Re: L2 inner product. Integrate and Conjugate?
- To: mathgroup at smc.vnet.net
- Subject: [mg36335] Re: [mg36308] L2 inner product. Integrate and Conjugate?
- From: BobHanlon at aol.com
- Date: Mon, 2 Sep 2002 04:08:43 -0400 (EDT)
- Sender: owner-wri-mathgroup at wolfram.com
In a message dated 8/31/02 3:14:33 AM, andreas.dietrich at physik.uni-marburg.d=
e
writes:
> I am trying to implement the inner product in the space of
> complex-valued, square integrable functions over [-1/2,1/2], which can
> be expressed in Mathematica code as
>
> inner[f_Function,g_function]:=Integrate[Conjugate[f[x]]*g[x],{x,-1/2,1/2}]
>
> This is simple enough. Problem is, Mathematica seamingly cannot
> evaluate the Integral for even the simplest of functions:
> In[10]:=inner[#&,#&]
>
> Out[10]:=\!\(\[Integral]\_\(-\(1\/2\)\)\%\(1\/2\)\(x\ Conjugate[
> x]\) \[DifferentialD]x\)
>
> As you see, the Integrate returns unevaluated. It works fine if I
> remove the Conjugate.

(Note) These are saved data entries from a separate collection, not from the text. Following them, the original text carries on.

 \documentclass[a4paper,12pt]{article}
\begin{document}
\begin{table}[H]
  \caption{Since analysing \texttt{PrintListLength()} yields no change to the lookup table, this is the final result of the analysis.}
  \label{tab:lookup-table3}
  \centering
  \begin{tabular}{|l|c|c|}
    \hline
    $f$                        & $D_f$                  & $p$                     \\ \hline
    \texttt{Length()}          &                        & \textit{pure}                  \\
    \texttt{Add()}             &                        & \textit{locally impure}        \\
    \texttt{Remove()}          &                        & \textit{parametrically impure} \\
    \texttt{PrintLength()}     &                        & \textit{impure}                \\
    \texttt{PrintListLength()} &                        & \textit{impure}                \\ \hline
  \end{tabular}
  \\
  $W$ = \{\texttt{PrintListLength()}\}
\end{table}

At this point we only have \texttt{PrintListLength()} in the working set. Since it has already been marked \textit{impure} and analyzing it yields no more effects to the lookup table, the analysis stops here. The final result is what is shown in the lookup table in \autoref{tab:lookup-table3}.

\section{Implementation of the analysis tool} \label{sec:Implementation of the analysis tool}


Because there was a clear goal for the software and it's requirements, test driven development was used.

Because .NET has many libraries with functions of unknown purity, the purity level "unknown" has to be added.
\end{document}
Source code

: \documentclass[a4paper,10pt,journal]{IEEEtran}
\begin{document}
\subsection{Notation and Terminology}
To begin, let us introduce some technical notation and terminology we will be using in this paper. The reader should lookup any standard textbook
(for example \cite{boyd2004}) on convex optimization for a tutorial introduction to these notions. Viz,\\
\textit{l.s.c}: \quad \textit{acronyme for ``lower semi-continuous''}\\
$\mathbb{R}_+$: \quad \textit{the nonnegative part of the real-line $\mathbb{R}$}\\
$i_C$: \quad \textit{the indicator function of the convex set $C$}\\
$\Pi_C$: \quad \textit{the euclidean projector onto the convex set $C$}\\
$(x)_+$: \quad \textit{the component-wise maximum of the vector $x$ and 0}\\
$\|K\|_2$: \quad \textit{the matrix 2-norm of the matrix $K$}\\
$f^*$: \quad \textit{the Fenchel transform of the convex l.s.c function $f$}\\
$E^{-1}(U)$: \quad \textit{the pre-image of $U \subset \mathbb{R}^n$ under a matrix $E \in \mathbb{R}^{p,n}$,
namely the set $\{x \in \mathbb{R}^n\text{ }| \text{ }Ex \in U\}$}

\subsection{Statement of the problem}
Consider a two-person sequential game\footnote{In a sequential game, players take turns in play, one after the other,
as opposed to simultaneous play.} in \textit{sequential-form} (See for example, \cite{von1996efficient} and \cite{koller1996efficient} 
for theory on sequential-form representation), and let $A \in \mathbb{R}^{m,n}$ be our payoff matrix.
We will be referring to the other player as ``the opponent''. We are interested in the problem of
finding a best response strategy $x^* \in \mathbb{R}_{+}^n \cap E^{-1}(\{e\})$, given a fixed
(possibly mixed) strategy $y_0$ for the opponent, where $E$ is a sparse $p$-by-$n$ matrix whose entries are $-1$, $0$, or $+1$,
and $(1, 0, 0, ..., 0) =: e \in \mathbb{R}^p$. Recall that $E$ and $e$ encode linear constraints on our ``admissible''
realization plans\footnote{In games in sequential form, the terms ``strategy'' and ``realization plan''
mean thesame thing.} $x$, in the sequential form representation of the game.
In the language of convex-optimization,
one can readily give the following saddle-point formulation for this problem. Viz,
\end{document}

Unfortunately the Conjugate is needed for
> positive definiteness.
>
> Various variants with Composition, Re and Im etc. don't work either.
>
> This should be a So how do I get Integrate to work with Conjugate?
>
> I use Mathematica 4.1.2.0 on Linux/i386.
>
Would including Simplify or FullSimplify provide the results that youn want?
inner[f_Function,g_Function]:=
Integrate[Simplify[Conjugate[f[x]]*g[x], Element[x, Reals]],
{x, -1/2, 1/2}];
inner[#&,#&]
1/12
Bob Hanlon
Chantilly, VA USA